======== INPUT DATA

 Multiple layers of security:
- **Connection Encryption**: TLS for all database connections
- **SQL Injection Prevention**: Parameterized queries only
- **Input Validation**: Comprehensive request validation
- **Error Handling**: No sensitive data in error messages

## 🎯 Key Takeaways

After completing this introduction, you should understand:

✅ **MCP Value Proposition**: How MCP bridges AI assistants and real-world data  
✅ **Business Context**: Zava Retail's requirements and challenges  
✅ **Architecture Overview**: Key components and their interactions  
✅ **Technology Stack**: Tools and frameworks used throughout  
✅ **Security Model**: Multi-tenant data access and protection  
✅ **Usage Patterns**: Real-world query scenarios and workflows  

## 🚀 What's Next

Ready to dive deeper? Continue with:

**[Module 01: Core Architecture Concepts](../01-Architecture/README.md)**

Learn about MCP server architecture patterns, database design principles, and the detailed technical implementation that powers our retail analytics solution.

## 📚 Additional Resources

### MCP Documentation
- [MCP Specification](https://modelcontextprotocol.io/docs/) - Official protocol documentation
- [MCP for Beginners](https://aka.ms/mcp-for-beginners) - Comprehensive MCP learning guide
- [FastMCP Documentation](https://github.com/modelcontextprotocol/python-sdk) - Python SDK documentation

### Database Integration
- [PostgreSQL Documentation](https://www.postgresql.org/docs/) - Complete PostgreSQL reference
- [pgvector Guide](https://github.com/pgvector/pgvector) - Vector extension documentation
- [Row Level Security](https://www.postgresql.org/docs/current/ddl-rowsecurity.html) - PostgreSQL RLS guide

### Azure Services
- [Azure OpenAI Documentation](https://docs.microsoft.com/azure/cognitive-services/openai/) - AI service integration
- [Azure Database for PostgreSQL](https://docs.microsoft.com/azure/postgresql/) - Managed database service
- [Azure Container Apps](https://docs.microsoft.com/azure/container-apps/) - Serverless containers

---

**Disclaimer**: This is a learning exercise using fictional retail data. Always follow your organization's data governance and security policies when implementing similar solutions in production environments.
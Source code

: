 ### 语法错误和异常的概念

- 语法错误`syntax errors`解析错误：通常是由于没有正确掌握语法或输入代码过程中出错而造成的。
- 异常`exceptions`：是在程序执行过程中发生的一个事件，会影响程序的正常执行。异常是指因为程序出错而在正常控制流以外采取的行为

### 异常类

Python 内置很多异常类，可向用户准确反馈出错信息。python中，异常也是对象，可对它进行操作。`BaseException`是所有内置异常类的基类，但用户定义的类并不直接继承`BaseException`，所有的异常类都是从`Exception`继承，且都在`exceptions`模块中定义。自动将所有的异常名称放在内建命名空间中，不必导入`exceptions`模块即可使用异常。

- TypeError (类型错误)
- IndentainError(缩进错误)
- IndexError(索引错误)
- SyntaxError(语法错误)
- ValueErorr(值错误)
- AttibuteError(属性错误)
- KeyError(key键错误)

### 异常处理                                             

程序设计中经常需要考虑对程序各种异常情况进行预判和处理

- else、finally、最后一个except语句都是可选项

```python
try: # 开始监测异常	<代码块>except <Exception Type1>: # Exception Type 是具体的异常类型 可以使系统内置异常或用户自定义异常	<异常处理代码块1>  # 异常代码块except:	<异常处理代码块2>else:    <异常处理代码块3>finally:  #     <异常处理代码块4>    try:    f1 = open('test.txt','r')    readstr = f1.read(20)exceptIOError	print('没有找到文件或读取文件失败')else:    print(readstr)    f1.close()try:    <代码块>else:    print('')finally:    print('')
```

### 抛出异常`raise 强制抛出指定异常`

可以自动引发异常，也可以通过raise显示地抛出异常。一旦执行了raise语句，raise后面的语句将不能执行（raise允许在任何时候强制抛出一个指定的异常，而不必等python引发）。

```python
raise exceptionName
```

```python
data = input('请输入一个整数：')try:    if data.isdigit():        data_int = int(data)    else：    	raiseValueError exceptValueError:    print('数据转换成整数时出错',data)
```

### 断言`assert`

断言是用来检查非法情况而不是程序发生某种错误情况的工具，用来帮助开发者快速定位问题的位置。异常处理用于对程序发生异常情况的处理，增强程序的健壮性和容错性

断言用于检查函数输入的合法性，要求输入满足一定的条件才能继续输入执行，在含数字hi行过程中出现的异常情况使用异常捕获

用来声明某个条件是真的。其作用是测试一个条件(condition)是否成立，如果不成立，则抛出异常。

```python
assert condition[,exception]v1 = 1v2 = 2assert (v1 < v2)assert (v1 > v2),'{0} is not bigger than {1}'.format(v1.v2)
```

================

• [EXERCISE GOAL] Check each line of the listing above for the string "exceptions", then please give the number of lines where it appears and nothing else.

• [SOLUTION] 2